WORK TO BE COMPLETED =
Transcribe word for word the lines below from the line with "The features are" through the line with "platform creation service", ends included.

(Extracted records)
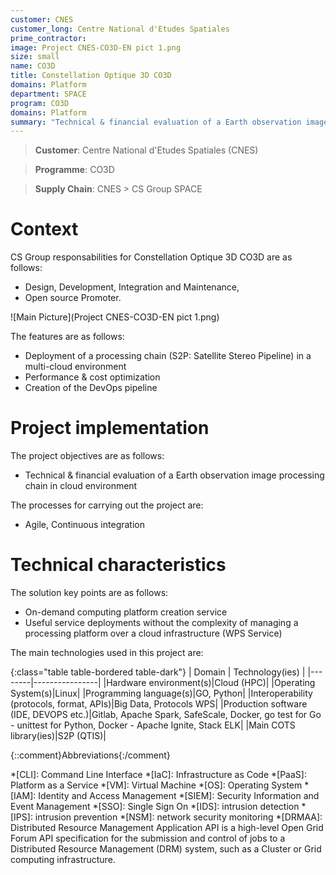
 ```yaml
---
customer: CNES
customer_long: Centre National d'Etudes Spatiales
prime_contractor: 
image: Project CNES-CO3D-EN pict 1.png
size: small
name: CO3D
title: Constellation Optique 3D CO3D
domains: Platform
department: SPACE
program: CO3D
domains: Platform
summary: "Technical & financial evaluation of a Earth observation image processing chain in cloud environment"
---
```


> __Customer__\: Centre National d'Etudes Spatiales (CNES)

> __Programme__\: CO3D

> __Supply Chain__\: CNES >  CS Group SPACE


# Context


CS Group responsabilities for Constellation Optique 3D CO3D are as follows:
* Design, Development, Integration and Maintenance,
* Open source Promoter.

![Main Picture](Project CNES-CO3D-EN pict 1.png)

The features are as follows:
* Deployment of a processing chain (S2P: Satellite Stereo Pipeline) in a multi-cloud environment
* Performance & cost optimization
* Creation of the DevOps pipeline

# Project implementation

The project objectives are as follows:
* Technical & financial evaluation of a Earth observation image processing chain in cloud environment

The processes for carrying out the project are:
* Agile, Continuous integration

# Technical characteristics

The solution key points are as follows:
* On-demand computing platform creation service 
* Useful service deployments without the complexity of managing a processing platform over a cloud infrastructure (WPS Service)



The main technologies used in this project are:

{:class="table table-bordered table-dark"}
| Domain | Technology(ies) |
|--------|----------------|
|Hardware environment(s)|Cloud (HPC)|
|Operating System(s)|Linux|
|Programming language(s)|GO, Python|
|Interoperability (protocols, format, APIs)|Big Data, Protocols WPS|
|Production software (IDE, DEVOPS etc.)|Gitlab, Apache Spark, SafeScale, Docker, go test for Go - unittest for Python, Docker - Apache Ignite, Stack ELK|
|Main COTS library(ies)|S2P (QTIS)|



{::comment}Abbreviations{:/comment}

*[CLI]: Command Line Interface
*[IaC]: Infrastructure as Code
*[PaaS]: Platform as a Service
*[VM]: Virtual Machine
*[OS]: Operating System
*[IAM]: Identity and Access Management
*[SIEM]: Security Information and Event Management
*[SSO]: Single Sign On
*[IDS]: intrusion detection
*[IPS]: intrusion prevention
*[NSM]: network security monitoring
*[DRMAA]: Distributed Resource Management Application API is a high-level Open Grid Forum API specification for the submission and control of jobs to a Distributed Resource Management (DRM) system, such as a Cluster or Grid computing infrastructure.
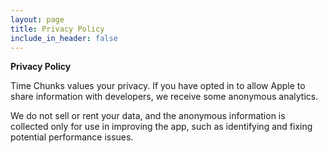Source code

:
 ```yaml
---
layout: page
title: Privacy Policy
include_in_header: false
---
```


**Privacy Policy**

Time Chunks values your privacy. If you have opted in to allow Apple to share information with developers, we receive some anonymous analytics.

We do not sell or rent your data, and the anonymous information is collected only for use in improving the app, such as identifying and fixing potential performance issues.
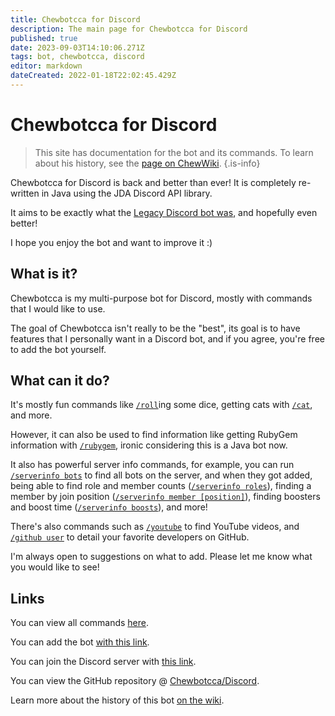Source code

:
 ```yaml
---
title: Chewbotcca for Discord
description: The main page for Chewbotcca for Discord
published: true
date: 2023-09-03T14:10:06.271Z
tags: bot, chewbotcca, discord
editor: markdown
dateCreated: 2022-01-18T22:02:45.429Z
---
```


# Chewbotcca for Discord

> This site has documentation for the bot and its commands. To learn about his history, see the [page on ChewWiki](https://chew.wiki/view/Chewbotcca_Discord_Bot).
{.is-info}

Chewbotcca for Discord is back and better than ever! 
It is completely re-written in Java using the JDA Discord API library.

It aims to be exactly what the [Legacy Discord bot was](https://github.com/Chewbotcca/Discord-Legacy), and hopefully even better!

I hope you enjoy the bot and want to improve it :)

## What is it?

Chewbotcca is my multi-purpose bot for Discord, mostly with commands that I would like to use.

The goal of Chewbotcca isn't really to be the "best", its goal is to have features that I personally want in a Discord bot, and if you agree, you're free to add the bot yourself.

## What can it do?

It's mostly fun commands like [`/roll`](/bots/discord/chewbotcca/commands/roll)ing some dice, getting cats with [`/cat`](/bots/discord/chewbotcca/commands/cat), and more.

However, it can also be used to find information like getting RubyGem information with [`/rubygem`](/bots/discord/commands/rubygem), ironic considering this is a Java bot now.

It also has powerful server info commands,
for example, you can run [`/serverinfo bots`](/bots/discord/chewbotcca/commands/serverinfo#bots-sub-command) to find all bots on the server, and when they got added,
being able to find role and member counts ([`/serverinfo roles`](/bots/discord/chewbotcca/commands/serverinfo#roles-sub-command)),
finding a member by join position ([`/serverinfo member [position]`](/bots/discord/chewbotcca/commands/serverinfo#member-sub-command)),
finding boosters and boost time ([`/serverinfo boosts`](/bots/discord/chewbotcca/commands/serverinfo#boosts-sub-command)),
and more!

There's also commands such as [`/youtube`](/bots/discord/chewbotcca/commands/youtube) to find YouTube videos,
and [`/github user`](/bots/discord/chewbotcca/commands/github) to detail your favorite developers on GitHub.

I'm always open to suggestions on what to add. Please let me know what you would like to see!

## Links

You can view all commands [here](/bots/discord/chewbotcca/commands).

You can add the bot [with this link](https://discord.com/api/oauth2/authorize?client_id=604362556668248095&permissions=939879492&scope=bot%20applications.commands).

You can join the Discord server with [this link](https://discord.gg/UjxQ3Bh).

You can view the GitHub repository @ [Chewbotcca/Discord](https://github.com/Chewbotcca/Discord).

Learn more about the history of this bot [on the wiki](https://wiki.chew.pro/view/Chewbotcca_for_Discord).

EXERCISE ANSWER =
The features are as follows:
* Deployment of a processing chain (S2P: Satellite Stereo Pipeline) in a multi-cloud environment
* Performance & cost optimization
* Creation of the DevOps pipeline

# Project implementation

The project objectives are as follows:
* Technical & financial evaluation of a Earth observation image processing chain in cloud environment

The processes for carrying out the project are:
* Agile, Continuous integration

# Technical characteristics

The solution key points are as follows:
* On-demand computing platform creation service 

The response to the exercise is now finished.